En général, les Africains ne s’intéressent pas à ce qui se passe sur leur continent. Ils vivent ailleurs. Vous les avez vus mobilisés, en janvier 2015, autour des attentats contre Charlie Hebdo à Paris. Cela n’a jamais été le cas en Afrique. J’insiste là-dessus : les Africains n’ont jamais brillé par leur capacité à être solidaires et à s’entraider lorsque cela n’est pas demandé par des Etats occidentaux.

On a vu l’empressement des Africains à rallier des coalitions armées occidentales pour bombarder des pays frères dont les leaders furent, pourtant, leurs homologues, amis et frères à l’Union africaine. Observez tous ces pays qui ont extradé à tour de bras, sous la torture, d’anciens dignitaires libyens à la demande de qui l’on sait.

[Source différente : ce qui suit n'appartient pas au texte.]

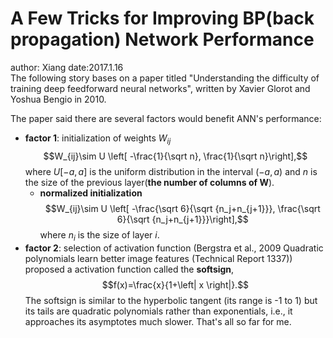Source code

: A Few Tricks for Improving BP(back propagation) Network Performance
====
author: Xiang date:2017.1.16
</br>
The following story bases on a paper titled "Understanding the difficulty of training deep feedforward neural networks", written by Xavier Glorot and Yoshua Bengio in 2010.

The paper said there are several factors would benefit ANN's performance:
  * **factor 1**: initialization of  weights $W_{ij}$
  $$W_{ij}\sim U \left[ -\frac{1}{\sqrt n}, \frac{1}{\sqrt n}\right],$$
  where $U[-a,a]$ is the uniform distribution in the interval $(-a,a)$ and $n$ is the size of the previous layer(**the number of columns of W**).
    - **normalized initialization**
    $$W_{ij}\sim U \left[ -\frac{\sqrt 6}{\sqrt {n_j+n_{j+1}}}, \frac{\sqrt 6}{\sqrt {n_j+n_{j+1}}}\right],$$
    where $n_i$ is the size of layer $i$.
  * **factor 2**: selection of activation function
   (Bergstra et al., 2009 Quadratic polynomials learn better image features (Technical Report 1337)) proposed a activation function called the **softsign**,
   $$f(x)=\frac{x}{1+\left| x \right|}.$$
   The softsign is similar to the hyperbolic tangent (its range is -1 to 1) but its tails are quadratic polynomials rather than exponentials, i.e., it approaches its asymptotes much slower.
That's all so far for me.
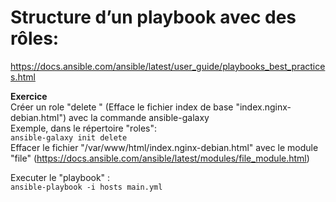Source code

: # Structure d’un playbook avec des rôles:

https://docs.ansible.com/ansible/latest/user_guide/playbooks_best_practices.html


**Exercice**<br/>
Créer un role "delete " (Efface le fichier index de base "index.nginx-debian.html") avec la commande ansible-galaxy<br/>
Exemple, dans le répertoire "roles":<br/>
``
ansible-galaxy init delete
``<br/>
Effacer le fichier "/var/www/html/index.nginx-debian.html" avec le module "file" (https://docs.ansible.com/ansible/latest/modules/file_module.html)

Executer le "playbook" :<br/>
``
ansible-playbook -i hosts main.yml
``<br/>

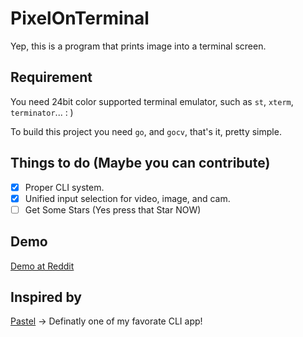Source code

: # PixelOnTerminal
Yep, this is a program that prints image into a terminal screen. 

## Requirement
You need 24bit color supported terminal emulator, such as `st`, `xterm`, `terminator`... : )

To build this project you need `go`, and  `gocv`, that's it, pretty simple.

## Things to do (Maybe you can contribute)
- [x] Proper CLI system. 
- [x] Unified input selection for video, image, and cam.
- [ ] Get Some Stars (Yes press that Star NOW)

## Demo
[Demo at Reddit](https://www.reddit.com/r/unixporn/comments/d1gksi/oc_fully_terminal_based_webcamvideoimage_viewer/?utm_source=share&utm_medium=web2x)

## Inspired by
[Pastel](https://github.com/sharkdp/pastel) -> Definatly one of my favorate CLI app!


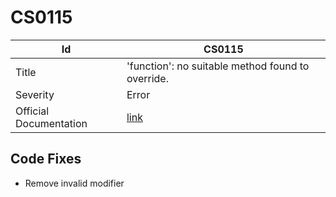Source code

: # CS0115

| Id                     | CS0115                                                                                            |
| ---------------------- | ------------------------------------------------------------------------------------------------- |
| Title                  | 'function': no suitable method found to override\.                                                |
| Severity               | Error                                                                                             |
| Official Documentation | [link](http://docs.microsoft.com/en-us/dotnet/csharp/language-reference/compiler-messages/cs0115) |

## Code Fixes

* Remove invalid modifier
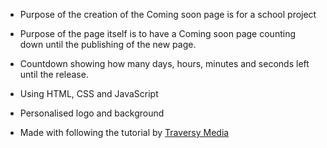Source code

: * Purpose of the creation of the Coming soon page is for a school project
* Purpose of the page itself is to have a Coming soon page counting down until the publishing of the new page.

* Countdown showing how many days, hours, minutes and seconds left until the release.
* Using HTML, CSS and JavaScript
* Personalised logo and background
* Made with following the tutorial by [Traversy Media](https://www.youtube.com/watch?v=NNpwqrvPyyU)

Cela fait froid dans le dos. Avec les attentats de Maroua, le Cameroun fait les frais d’une situation qui s’est progressivement enlisée d’après le scénario décrit plus haut. Mais il ne faut pas être systématiquement négatif. Le fait que Boko Haram se contente aujourd’hui de perpétrer des attentats-suicide en lieu et place d’offensives massives et coûteuses pour capturer des villes entières est signe que la secte est en perte de vitesse.

Cela rappelle le paradigme shebab au Kenya et en Somalie. C’est lorsque ce groupe salafiste a perdu le contrôle des villes et que sa force de frappe a été amenuisée qu’elle a adopté la stratégie moins dispendieuse des attentats-suicide.

De quels moyens de défense dispose le Cameroun ?

Il ne faut pas se le cacher : le premier moyen de défense des Camerounais est son opinion systématiquement anti-impérialiste. Leur force réside dans leur capacité à douter, à stigmatiser, à remettre en cause ou à balayer d’un revers de la main les scénarios-catastrophe que diffusent les médias, français notamment. L’armée en tire bénéfice.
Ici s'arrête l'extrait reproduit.